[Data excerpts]

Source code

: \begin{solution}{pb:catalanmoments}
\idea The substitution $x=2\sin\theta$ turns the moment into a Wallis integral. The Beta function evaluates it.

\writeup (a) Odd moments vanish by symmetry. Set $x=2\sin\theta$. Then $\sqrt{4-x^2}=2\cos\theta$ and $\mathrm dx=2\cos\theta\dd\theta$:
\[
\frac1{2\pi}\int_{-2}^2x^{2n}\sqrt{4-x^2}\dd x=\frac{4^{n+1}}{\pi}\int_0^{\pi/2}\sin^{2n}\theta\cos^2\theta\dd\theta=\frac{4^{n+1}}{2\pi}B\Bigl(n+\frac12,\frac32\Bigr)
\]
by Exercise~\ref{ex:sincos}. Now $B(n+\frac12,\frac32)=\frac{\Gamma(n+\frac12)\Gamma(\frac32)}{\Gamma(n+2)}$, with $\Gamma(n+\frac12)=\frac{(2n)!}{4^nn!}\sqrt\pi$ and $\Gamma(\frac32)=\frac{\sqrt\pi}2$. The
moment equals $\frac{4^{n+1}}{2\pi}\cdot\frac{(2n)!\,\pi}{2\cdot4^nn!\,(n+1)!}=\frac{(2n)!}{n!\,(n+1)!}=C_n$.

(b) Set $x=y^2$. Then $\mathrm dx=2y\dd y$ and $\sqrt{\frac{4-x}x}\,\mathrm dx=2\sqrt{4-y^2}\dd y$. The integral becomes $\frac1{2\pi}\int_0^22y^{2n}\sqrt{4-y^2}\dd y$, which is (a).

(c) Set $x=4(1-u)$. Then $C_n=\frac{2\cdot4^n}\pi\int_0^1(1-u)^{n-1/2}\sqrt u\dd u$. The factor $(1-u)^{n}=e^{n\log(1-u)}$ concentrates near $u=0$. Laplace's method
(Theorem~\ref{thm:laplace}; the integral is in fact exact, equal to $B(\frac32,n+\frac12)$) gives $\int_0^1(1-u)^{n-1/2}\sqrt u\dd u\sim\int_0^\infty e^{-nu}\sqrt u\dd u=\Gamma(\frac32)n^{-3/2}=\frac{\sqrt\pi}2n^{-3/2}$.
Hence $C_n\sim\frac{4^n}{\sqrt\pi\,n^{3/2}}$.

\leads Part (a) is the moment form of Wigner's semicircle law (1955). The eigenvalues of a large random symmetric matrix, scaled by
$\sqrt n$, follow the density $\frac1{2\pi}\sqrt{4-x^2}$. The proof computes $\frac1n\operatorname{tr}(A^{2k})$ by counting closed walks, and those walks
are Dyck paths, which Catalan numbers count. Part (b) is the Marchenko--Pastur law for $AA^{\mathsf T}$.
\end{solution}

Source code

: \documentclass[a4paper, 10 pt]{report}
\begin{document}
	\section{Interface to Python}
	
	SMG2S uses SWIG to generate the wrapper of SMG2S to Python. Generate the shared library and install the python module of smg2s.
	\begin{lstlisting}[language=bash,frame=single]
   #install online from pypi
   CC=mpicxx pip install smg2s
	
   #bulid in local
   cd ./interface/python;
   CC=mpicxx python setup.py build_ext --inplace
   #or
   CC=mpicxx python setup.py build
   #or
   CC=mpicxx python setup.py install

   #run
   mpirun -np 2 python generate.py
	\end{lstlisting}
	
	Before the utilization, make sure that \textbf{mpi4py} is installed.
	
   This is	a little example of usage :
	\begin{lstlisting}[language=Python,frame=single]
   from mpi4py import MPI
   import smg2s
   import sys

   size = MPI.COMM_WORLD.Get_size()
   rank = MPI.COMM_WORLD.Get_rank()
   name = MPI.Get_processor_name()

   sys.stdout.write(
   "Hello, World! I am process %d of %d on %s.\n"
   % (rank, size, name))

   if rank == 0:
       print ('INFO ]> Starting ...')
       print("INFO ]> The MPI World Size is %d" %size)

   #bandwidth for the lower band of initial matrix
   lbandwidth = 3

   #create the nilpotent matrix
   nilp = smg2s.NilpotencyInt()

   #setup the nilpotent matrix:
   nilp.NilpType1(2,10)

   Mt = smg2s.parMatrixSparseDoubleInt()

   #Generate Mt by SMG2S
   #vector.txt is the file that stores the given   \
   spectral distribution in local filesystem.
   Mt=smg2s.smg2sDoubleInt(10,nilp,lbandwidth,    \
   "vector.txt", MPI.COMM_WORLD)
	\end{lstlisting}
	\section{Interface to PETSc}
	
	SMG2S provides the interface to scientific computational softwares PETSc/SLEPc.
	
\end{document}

**Exercise description**
Give the exact lines, and only those, from the line containing "CC=mpicxx python setup.py install" through the line containing "print ('INFO ]> Starting ...')" in the entries above.

**Written solution**
   CC=mpicxx python setup.py install

   #run
   mpirun -np 2 python generate.py
	\end{lstlisting}
	
	Before the utilization, make sure that \textbf{mpi4py} is installed.
	
   This is	a little example of usage :
	\begin{lstlisting}[language=Python,frame=single]
   from mpi4py import MPI
   import smg2s
   import sys

   size = MPI.COMM_WORLD.Get_size()
   rank = MPI.COMM_WORLD.Get_rank()
   name = MPI.Get_processor_name()

   sys.stdout.write(
   "Hello, World! I am process %d of %d on %s.\n"
   % (rank, size, name))

   if rank == 0:
       print ('INFO ]> Starting ...')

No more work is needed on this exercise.